The data distribution management system according to any one of claims 1 to 4,
The identification information includes ID information for identifying the entire original data, ID information for identifying the original data for each version when the original data is edited, and a user who created or edited the original data. A data distribution management system comprising ID information for identification.
In the data distribution management system according to any one of claims 1 to 5,
The distributed data processing unit of the data distribution apparatus includes:
A data distribution management system, comprising: generating a plurality of the shared data from the original data by a secret sharing method; and restoring the original data from the plurality of the distributed data by the secret sharing method.
The data distribution management system according to any one of claims 1 to 6,
The distributed storage unit of each information processing apparatus,
When the distributed data corresponding to the original data transmitted from the data distribution device is stored in the storage device, if the past distributed data corresponding to the original data exists, the past distributed data A data distribution management system characterized in that the data is stored after being stored.

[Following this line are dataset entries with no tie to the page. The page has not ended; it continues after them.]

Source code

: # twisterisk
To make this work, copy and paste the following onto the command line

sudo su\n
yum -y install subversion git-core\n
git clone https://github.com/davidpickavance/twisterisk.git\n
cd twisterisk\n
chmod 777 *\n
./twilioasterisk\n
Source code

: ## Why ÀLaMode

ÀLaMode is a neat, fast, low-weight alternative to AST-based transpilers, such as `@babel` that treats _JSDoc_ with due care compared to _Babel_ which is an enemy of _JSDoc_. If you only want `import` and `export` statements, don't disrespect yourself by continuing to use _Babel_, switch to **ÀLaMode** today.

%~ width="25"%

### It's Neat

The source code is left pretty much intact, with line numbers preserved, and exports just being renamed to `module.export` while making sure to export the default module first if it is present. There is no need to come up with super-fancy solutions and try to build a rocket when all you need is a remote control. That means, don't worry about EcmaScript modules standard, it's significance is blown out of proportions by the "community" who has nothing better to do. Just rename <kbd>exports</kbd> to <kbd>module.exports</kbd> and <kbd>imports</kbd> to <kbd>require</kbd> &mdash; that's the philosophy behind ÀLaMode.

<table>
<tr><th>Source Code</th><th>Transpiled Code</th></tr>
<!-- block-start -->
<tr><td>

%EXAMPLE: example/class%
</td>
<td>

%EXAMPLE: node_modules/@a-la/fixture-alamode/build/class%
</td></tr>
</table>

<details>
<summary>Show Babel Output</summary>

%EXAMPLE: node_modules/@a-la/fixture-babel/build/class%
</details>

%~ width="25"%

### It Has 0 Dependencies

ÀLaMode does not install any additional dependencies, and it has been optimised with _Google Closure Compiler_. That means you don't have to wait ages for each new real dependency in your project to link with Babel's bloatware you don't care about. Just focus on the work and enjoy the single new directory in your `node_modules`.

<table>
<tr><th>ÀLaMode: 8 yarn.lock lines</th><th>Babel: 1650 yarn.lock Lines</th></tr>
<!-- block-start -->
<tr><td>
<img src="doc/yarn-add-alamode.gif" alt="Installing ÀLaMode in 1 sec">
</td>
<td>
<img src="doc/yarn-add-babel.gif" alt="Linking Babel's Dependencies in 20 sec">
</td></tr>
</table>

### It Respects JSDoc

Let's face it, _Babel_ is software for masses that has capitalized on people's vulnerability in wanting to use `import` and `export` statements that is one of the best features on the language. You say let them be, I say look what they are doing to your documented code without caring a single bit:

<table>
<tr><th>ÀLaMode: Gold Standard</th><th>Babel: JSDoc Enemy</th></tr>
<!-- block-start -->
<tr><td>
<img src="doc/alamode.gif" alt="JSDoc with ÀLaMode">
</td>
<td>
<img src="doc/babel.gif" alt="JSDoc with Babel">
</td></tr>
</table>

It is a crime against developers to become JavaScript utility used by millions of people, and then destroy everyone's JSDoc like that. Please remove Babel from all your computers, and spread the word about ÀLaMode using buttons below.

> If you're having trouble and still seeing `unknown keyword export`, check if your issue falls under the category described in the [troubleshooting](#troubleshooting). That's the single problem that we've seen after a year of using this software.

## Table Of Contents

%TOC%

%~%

In the data distribution management system according to claim 7,
The distributed storage unit of each information processing apparatus,
A data distribution management system, wherein the distributed data corresponding to the original data past a predetermined number of generations is deleted at a predetermined timing.
The data distribution management system according to claim 8,
The distributed processing unit of the data distribution apparatus includes:
Designating information for specifying the original data of the version to be stored designated by the user, and restricting deletion of the distributed data corresponding to the corresponding original data for each information processing apparatus Broadcast 4 messages,
The distributed storage unit of each information processing apparatus,
Registering information that specifies the version of the original data specified in the fourth message in a list, and further deleting the distributed data corresponding to the original data that is past a predetermined number of generations, When the identification information included in the distributed data includes information specifying the original data registered in the list, the data distribution management system is configured to restrict deletion of the corresponding distributed data.

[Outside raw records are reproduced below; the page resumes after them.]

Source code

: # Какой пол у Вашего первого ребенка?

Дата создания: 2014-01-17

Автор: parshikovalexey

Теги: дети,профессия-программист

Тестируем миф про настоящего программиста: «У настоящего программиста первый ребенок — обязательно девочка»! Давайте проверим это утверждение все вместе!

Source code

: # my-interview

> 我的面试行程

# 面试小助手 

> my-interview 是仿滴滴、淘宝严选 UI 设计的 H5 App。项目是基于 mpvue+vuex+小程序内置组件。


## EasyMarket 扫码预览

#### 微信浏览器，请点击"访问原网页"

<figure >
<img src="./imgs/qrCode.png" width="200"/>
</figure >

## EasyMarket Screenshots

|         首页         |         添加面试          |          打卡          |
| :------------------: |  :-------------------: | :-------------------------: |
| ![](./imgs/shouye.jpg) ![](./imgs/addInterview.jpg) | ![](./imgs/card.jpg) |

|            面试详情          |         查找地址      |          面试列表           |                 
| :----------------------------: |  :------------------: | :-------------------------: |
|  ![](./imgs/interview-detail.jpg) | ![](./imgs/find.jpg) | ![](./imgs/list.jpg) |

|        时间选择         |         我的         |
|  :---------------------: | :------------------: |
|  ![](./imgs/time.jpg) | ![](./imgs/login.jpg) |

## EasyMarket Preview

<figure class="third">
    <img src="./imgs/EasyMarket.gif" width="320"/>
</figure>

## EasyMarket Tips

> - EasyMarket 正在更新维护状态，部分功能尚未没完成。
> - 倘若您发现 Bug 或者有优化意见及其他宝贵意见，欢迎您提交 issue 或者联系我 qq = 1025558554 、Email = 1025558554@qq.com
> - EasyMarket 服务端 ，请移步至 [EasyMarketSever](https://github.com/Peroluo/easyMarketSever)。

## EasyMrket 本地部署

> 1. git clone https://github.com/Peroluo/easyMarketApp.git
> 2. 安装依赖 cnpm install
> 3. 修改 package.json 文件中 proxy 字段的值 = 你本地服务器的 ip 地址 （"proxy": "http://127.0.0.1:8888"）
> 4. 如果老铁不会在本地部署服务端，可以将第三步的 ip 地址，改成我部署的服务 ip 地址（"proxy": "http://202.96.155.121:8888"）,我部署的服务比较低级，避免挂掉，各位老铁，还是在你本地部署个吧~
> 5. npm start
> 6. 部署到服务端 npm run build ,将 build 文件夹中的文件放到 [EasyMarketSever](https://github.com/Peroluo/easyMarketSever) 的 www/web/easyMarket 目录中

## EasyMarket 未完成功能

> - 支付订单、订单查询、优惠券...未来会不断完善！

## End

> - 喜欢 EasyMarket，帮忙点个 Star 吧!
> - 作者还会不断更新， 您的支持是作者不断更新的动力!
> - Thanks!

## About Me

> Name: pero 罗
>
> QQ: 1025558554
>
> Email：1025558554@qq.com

The data distribution management system according to any one of claims 1 to 9,
The data distribution device includes:
A data distribution management system comprising a plurality of file servers or a plurality of virtual file servers.

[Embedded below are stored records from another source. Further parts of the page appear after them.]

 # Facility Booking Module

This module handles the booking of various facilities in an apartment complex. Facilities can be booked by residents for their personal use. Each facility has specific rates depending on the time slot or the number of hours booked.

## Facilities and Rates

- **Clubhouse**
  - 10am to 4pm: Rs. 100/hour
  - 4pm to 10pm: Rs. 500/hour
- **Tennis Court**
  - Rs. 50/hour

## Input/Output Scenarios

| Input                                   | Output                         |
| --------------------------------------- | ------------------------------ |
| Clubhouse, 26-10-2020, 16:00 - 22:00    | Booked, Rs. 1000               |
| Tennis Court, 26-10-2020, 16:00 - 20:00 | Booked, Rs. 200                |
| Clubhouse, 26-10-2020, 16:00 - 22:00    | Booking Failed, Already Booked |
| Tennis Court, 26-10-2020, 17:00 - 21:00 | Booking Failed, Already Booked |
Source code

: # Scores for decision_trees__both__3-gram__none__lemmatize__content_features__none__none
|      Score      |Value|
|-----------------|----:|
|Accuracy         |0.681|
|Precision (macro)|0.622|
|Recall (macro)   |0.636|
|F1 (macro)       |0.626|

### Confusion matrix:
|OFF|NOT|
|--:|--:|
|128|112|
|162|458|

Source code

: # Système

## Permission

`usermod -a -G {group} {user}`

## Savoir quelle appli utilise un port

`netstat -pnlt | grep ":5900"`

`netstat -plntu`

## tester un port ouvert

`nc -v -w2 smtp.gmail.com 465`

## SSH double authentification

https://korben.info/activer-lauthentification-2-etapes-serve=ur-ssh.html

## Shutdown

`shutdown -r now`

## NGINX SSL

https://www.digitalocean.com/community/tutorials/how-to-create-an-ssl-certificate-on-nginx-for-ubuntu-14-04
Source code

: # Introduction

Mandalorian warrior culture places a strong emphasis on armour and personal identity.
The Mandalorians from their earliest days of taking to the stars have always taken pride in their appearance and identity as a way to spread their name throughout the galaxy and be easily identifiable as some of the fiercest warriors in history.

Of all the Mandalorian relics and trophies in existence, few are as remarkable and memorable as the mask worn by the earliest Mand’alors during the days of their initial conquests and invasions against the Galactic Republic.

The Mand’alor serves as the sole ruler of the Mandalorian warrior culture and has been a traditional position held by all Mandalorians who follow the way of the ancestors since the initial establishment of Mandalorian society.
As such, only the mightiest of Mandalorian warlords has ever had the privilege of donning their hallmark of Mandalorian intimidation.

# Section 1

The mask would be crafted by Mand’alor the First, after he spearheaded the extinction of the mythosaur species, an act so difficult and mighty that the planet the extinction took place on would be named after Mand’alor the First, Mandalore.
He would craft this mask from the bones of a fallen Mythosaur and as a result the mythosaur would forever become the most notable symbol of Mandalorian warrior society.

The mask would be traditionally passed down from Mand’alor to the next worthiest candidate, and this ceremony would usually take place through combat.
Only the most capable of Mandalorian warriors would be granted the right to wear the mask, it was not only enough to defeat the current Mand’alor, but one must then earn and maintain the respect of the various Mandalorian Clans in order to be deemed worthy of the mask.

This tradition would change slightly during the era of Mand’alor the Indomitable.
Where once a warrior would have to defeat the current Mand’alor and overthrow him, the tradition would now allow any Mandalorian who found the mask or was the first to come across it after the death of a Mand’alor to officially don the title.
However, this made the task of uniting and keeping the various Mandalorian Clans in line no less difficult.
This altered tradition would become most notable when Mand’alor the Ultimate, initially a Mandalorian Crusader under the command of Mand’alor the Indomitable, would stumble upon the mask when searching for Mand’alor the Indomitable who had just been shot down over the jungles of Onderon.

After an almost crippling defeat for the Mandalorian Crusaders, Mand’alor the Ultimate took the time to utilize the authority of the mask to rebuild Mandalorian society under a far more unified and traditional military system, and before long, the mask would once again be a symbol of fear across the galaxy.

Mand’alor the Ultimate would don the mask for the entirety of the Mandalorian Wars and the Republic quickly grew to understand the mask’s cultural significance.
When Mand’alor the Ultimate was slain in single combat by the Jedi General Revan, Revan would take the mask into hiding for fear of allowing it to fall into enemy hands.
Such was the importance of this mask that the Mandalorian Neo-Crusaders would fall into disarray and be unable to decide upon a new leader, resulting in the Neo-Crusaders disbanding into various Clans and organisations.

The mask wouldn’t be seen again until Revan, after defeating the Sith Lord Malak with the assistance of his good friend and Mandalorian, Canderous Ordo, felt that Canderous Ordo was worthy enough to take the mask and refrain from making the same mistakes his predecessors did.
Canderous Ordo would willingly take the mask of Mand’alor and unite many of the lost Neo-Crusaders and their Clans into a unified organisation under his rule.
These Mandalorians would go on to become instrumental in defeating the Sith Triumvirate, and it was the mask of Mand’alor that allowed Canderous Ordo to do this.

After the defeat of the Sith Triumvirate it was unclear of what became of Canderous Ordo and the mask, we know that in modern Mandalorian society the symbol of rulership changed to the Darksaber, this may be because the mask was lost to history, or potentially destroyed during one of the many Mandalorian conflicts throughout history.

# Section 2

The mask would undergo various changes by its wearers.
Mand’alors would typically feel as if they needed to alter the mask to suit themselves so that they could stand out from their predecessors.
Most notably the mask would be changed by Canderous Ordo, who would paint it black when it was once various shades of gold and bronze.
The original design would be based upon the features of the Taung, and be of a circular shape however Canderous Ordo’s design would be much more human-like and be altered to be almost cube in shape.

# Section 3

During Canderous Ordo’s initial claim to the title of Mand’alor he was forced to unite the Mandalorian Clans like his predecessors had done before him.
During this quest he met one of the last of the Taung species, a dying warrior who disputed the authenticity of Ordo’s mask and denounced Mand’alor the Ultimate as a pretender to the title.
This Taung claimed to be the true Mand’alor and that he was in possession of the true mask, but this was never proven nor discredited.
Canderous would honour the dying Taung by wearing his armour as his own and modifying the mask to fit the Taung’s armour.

The data distribution management system according to any one of claims 1 to 10,
The identification information further includes attribute information about the original data,
The distributed processing unit of the data distribution apparatus includes:
The information processing capable of storing the distributed data based on access right information set for each information processing apparatus and the attribute information of the identification information added to the distributed data A data distribution management system characterized by selecting a device.